After so many years and so many lies,
I’m still here believing your disguise.
I can feel the need inside of me,
Yet I can’t run and break free.
I’ve known about it all along,
How many times you’ve done me wrong.
But I’m trapped in my own cage,
And my love for you has turned to rage.
I wonder why am I still here?
Living a lie, living in fear.
Laying next to you at night,
Staring out the window at the moonlight.
You’re so close, yet so far away
Why do you lock me with these chains?
Don’t you see? I still believe
That someday It’ll be the way it used to be.

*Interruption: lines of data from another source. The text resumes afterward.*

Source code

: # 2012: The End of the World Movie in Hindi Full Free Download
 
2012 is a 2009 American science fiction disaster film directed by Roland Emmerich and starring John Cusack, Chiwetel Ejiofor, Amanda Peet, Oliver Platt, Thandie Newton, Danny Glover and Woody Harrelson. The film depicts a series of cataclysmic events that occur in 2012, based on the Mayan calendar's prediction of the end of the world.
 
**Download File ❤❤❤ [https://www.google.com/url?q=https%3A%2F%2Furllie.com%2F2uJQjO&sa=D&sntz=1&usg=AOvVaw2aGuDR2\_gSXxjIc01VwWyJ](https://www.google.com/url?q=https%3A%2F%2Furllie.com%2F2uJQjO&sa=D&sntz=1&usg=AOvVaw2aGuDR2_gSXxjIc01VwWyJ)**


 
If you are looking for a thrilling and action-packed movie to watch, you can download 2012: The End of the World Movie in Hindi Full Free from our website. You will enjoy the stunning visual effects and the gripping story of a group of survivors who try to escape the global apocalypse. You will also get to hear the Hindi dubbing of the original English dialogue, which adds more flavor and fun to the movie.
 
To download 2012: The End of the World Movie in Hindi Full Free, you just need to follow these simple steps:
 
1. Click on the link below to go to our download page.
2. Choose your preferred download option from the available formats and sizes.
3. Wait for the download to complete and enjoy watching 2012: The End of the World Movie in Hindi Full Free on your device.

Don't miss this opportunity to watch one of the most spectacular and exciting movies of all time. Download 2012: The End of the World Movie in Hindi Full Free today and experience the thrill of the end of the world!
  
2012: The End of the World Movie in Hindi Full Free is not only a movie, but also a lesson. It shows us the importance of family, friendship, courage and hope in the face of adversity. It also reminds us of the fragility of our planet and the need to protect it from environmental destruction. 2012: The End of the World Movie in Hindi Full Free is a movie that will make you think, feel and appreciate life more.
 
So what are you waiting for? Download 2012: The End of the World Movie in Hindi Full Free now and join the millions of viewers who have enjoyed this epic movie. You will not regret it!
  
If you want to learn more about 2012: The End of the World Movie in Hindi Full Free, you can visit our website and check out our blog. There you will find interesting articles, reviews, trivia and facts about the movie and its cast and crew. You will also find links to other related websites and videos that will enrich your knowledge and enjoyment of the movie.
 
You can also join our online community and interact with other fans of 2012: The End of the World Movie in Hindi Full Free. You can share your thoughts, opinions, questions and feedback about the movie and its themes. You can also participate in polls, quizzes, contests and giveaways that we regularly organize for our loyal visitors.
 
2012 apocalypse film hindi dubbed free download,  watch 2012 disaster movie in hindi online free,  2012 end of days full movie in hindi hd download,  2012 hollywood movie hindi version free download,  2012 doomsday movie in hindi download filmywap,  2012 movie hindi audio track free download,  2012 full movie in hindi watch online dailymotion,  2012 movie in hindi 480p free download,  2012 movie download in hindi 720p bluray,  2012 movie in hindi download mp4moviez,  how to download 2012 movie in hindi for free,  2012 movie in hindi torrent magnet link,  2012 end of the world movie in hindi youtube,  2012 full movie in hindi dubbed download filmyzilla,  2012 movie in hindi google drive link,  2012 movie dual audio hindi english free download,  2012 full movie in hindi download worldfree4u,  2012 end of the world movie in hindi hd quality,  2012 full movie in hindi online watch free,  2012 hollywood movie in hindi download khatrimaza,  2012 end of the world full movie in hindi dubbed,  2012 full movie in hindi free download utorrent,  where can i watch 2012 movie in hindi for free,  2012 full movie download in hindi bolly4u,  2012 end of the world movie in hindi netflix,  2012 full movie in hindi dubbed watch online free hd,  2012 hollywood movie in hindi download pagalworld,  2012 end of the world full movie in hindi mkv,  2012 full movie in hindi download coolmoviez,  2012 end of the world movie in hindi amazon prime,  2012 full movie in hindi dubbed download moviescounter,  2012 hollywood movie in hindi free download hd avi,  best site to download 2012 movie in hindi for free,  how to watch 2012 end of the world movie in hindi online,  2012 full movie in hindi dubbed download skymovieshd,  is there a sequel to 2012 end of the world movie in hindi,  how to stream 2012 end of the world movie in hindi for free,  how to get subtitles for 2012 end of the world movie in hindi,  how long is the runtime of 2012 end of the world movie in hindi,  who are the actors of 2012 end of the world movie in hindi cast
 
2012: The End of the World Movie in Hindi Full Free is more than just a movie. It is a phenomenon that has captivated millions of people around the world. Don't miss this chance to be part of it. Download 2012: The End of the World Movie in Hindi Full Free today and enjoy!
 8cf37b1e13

You and me laughing and talking about the world,
Creating a family, and having it all.
I miss the days you would hold me tight,
And would make everything feel right.
Now it seems like that won’t happen again,
But I still pray and hold your hand.
I only wonder who’s to blame,
Please tell me so I can stop the pain.
I’m only trapped but I can break free,
I’m not as weak as I used to be.
How could everything have gone so wrong,
I once thought our love was strong.
Why do you choose to lie and cheat?
What we have can never be beat
What’s missing between you and me?
Or is it too late and can’t be fixed
Tell me I need to know
In order to carry on
Or I can choose to break these chains and run away
I’m too tired to be trapped another day
If you don’t have the courage to make it better
Than its time to say goodbye and see you later.